Stress test. Last month, we reported on legislative efforts to reauthorize a mental health resource program for farmers called the Farm and Ranch Stress Assistance Network. Yesterday, Mother Jones covered the coalition of farm groups throwing their weight behind the bill: In a letter to Congress, 36 rural farming organizations asked legislators to fund the program, citing low farm incomes and high rates of suicide among farmers.
Trade dispute. “The farmers will be better off than they ever were,” said President Trump in response to a question about the possibility of a trade war. It’s not clear whether anyone believes his promise to “make it up to” the agriculture industry. And the Washington Post has the story of an Indiana family that both wins and loses in the tariff tangle—their business is steel and soy.
Peak IPA. More craft breweries closed in 2017 than in any other year in the past decade, the Washington Post reports, and the total beer market dropped by one percent in volume. But it may not be the end of craft beer just yet: While 165 breweries closed, 1,000 opened.
Well-marked. Ever wonder how McDonald’s manages to get its logo on every highway exit sign while local cafes never seem to make the cut? Turns out, one company—Interstate Logos—maintains those signs in 23 states. Businesses in Virginia, for example, shell out about $1,000 a year to be included, the Richmond Times-Dispatch reports.

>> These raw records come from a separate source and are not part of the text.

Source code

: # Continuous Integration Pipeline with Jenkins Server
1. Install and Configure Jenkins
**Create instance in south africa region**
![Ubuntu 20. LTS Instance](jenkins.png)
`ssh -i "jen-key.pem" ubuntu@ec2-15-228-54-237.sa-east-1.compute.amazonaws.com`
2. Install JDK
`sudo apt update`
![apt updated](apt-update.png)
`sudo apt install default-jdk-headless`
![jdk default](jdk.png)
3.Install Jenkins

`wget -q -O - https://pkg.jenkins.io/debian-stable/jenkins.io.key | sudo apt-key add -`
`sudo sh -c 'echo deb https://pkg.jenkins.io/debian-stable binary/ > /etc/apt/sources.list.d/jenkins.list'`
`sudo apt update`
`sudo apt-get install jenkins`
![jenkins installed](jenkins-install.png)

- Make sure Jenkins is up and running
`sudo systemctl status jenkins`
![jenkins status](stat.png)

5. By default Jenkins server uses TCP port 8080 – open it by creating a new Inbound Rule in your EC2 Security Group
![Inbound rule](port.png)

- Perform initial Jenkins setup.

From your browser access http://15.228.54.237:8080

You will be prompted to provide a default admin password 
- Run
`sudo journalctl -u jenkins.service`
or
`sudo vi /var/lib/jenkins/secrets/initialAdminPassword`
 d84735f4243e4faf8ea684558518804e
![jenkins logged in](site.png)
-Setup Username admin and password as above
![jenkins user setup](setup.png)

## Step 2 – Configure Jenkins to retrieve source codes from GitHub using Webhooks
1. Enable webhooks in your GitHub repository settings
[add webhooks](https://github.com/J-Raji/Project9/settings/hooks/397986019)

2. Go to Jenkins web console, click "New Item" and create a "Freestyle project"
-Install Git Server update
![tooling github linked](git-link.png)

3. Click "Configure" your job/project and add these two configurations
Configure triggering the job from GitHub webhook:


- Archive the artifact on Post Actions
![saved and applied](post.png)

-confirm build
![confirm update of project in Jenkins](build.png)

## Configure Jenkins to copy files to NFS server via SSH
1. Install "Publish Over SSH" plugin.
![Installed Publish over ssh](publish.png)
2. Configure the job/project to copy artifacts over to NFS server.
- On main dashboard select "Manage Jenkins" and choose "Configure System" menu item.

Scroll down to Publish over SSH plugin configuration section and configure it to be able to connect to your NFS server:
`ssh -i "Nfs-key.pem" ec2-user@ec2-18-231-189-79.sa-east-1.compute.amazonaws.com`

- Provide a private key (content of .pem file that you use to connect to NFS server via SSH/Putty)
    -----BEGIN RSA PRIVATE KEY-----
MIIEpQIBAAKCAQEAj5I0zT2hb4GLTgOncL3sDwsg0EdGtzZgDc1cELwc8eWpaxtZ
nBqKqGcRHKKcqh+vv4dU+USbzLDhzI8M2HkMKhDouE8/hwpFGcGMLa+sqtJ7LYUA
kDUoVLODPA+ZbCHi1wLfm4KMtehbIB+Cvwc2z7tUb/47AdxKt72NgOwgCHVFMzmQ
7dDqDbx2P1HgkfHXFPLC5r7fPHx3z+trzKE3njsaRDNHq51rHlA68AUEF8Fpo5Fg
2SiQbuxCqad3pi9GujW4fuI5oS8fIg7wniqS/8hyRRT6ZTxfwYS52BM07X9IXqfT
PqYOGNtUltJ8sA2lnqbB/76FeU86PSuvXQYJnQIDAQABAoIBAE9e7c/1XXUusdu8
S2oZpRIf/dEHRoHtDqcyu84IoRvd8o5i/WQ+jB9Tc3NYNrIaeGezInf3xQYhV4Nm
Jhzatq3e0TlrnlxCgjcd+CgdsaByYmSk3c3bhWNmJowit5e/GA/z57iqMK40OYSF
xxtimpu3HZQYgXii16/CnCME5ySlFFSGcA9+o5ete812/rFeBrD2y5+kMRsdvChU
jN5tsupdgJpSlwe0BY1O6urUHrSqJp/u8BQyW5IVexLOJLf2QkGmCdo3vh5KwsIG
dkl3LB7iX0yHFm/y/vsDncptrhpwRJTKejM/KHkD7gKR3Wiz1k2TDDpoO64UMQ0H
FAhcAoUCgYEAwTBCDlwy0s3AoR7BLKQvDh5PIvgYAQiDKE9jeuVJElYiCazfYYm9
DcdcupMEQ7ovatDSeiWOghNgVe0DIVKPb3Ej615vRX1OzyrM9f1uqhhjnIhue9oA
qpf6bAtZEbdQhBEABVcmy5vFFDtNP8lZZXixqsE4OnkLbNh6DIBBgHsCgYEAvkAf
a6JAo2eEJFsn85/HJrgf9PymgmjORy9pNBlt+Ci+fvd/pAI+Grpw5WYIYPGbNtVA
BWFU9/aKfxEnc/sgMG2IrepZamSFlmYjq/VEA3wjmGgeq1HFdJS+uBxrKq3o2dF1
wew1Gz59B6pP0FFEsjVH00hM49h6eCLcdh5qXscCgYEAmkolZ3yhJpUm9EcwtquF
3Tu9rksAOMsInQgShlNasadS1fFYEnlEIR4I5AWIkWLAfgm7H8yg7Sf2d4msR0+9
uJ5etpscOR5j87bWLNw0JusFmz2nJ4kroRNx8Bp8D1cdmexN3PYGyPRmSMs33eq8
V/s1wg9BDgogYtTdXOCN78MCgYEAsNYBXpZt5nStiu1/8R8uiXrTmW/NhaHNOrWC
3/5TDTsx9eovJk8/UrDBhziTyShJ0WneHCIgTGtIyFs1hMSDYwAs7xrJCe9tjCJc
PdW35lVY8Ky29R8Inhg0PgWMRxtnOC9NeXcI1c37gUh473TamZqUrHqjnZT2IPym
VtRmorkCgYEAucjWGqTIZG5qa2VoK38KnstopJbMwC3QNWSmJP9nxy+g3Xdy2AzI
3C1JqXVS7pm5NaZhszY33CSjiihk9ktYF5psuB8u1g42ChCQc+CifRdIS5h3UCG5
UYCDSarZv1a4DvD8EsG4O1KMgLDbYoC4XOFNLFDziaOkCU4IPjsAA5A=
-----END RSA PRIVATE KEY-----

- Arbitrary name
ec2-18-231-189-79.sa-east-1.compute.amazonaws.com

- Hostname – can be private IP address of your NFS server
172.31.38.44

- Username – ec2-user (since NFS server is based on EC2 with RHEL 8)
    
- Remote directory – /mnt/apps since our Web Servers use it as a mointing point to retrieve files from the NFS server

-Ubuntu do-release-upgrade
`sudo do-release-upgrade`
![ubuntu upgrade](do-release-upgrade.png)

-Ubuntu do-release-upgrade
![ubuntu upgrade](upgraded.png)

Sea vegan. Not all vegans are created equal, and neither are their food sources. Whatever the reason for their dietary choice—environment, health, religion, or ethics—the definition of a ‘living thing’ can still be a bit murky for folks who don’t eat foods derived from them. Case in point: bivalves, which a burgeoning “seagan eating” movement argues have a place in vegan diets. Scallops seem like an obvious no-no in the no-living-things bible, right? Wrong, Vice‘s Munchies reports.

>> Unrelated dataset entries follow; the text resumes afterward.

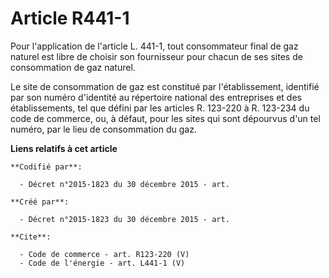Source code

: # Article R441-1

Pour l'application de l'article L. 441-1, tout consommateur final de gaz naturel est libre de choisir son fournisseur pour
chacun de ses sites de consommation de gaz naturel. 

Le site de consommation de gaz est constitué par l'établissement, identifié par son numéro d'identité au répertoire national
des entreprises et des établissements, tel que défini par les articles R. 123-220 à R. 123-234 du code de commerce, ou, à
défaut, pour les sites qui sont dépourvus d'un tel numéro, par le lieu de consommation du gaz.

**Liens relatifs à cet article**

	**Codifié par**:

	  - Décret n°2015-1823 du 30 décembre 2015 - art.

	**Créé par**:

	  - Décret n°2015-1823 du 30 décembre 2015 - art.

	**Cite**:

	  - Code de commerce - art. R123-220 (V)
	  - Code de l'énergie - art. L441-1 (V)
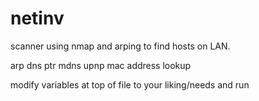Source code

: # netinv

scanner using nmap and arping to find hosts on LAN. 

arp
dns ptr
mdns
upnp
mac address lookup

modify variables at top of file to your liking/needs and run
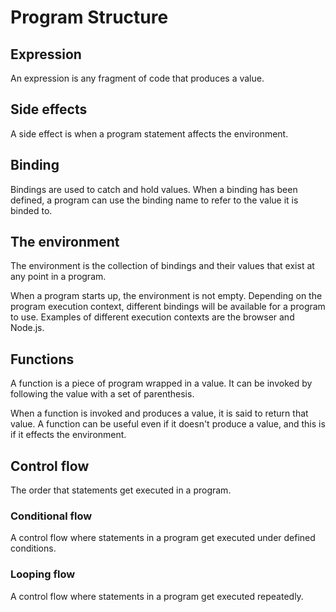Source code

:# Program Structure

## Expression

An expression is any fragment of code that produces a value.

## Side effects

A side effect is when a program statement affects the environment.

## Binding

Bindings are used to catch and hold values. When a binding has been defined, a program can use the binding name to refer to the value it is binded to.

## The environment

The environment is the collection of bindings and their values that exist at any point in a program.

When a program starts up, the environment is not empty. Depending on the program execution context, different bindings will be available for a program to use. Examples of different execution contexts are the browser and Node.js.

## Functions

A function is a piece of program wrapped in a value. It can be invoked by following the value with a set of parenthesis.

When a function is invoked and produces a value, it is said to return that value. A function can be useful even if it doesn't produce a value, and this is if it effects the environment.

## Control flow

The order that statements get executed in a program.

### Conditional flow

A control flow where statements in a program get executed under defined conditions.

### Looping flow

A control flow where statements in a program get executed repeatedly.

College food. Colleges make a lot of money off of overpriced dining plans. But to stay competitive for a generation that uses Uber Eats and Postmates like their parents used grocery carts, institutions of higher education are getting into delivery, the Boston Globe reports. At Boston College, students can place orders to-go through an app on their phones, or order dining-hall food to their dorms. A student-run startup at Boston University offers delivery from nearby restaurants to dorm room doorsteps. Pretty genius, considering that only students have access to dormitories (Sorry, Grubhub). Next-up: A WeWork tenant whose startup idea is lunch delivery to other WeWorkers? Betcha that’s already in the works.
Fakers gonna fake. Iran and the United States may not have the most amiable diplomatic ties, but that hasn’t stopped Iranian eaters from getting their hands on knock-off versions of U.S. fast food, Atlas Obscura writes. Since the Iranian Revolution in 1979, the Ayatollah-led government has restricted western influences, from literature to food. But the people still want fried chicken and burgers and they’ll create their own KFCs and McD’s to get ‘em. Think: pretty much the same, but just a little different. “Mash Donalds” and “Subways”, for instance. Technically, the fast-food franchises being mimicked have grounds to litigate against copyright infringement, but why bother? They would first have to register trademarks in the Islamic Republic, which isn’t worth the money considering that they can’t set up shop there. Until then: Fighting western hegemony, one Pizza Hot at a time?
A SNAP op-ed by … Moby? Noted vegan Moby graced the pages of the Wall Street Journal on Monday to proclaim that the SNAP program shouldn’t support junk food purchases. The piece sparked some (predictable) outrage, though close readers may note Moby’s argument is more than 50 years old.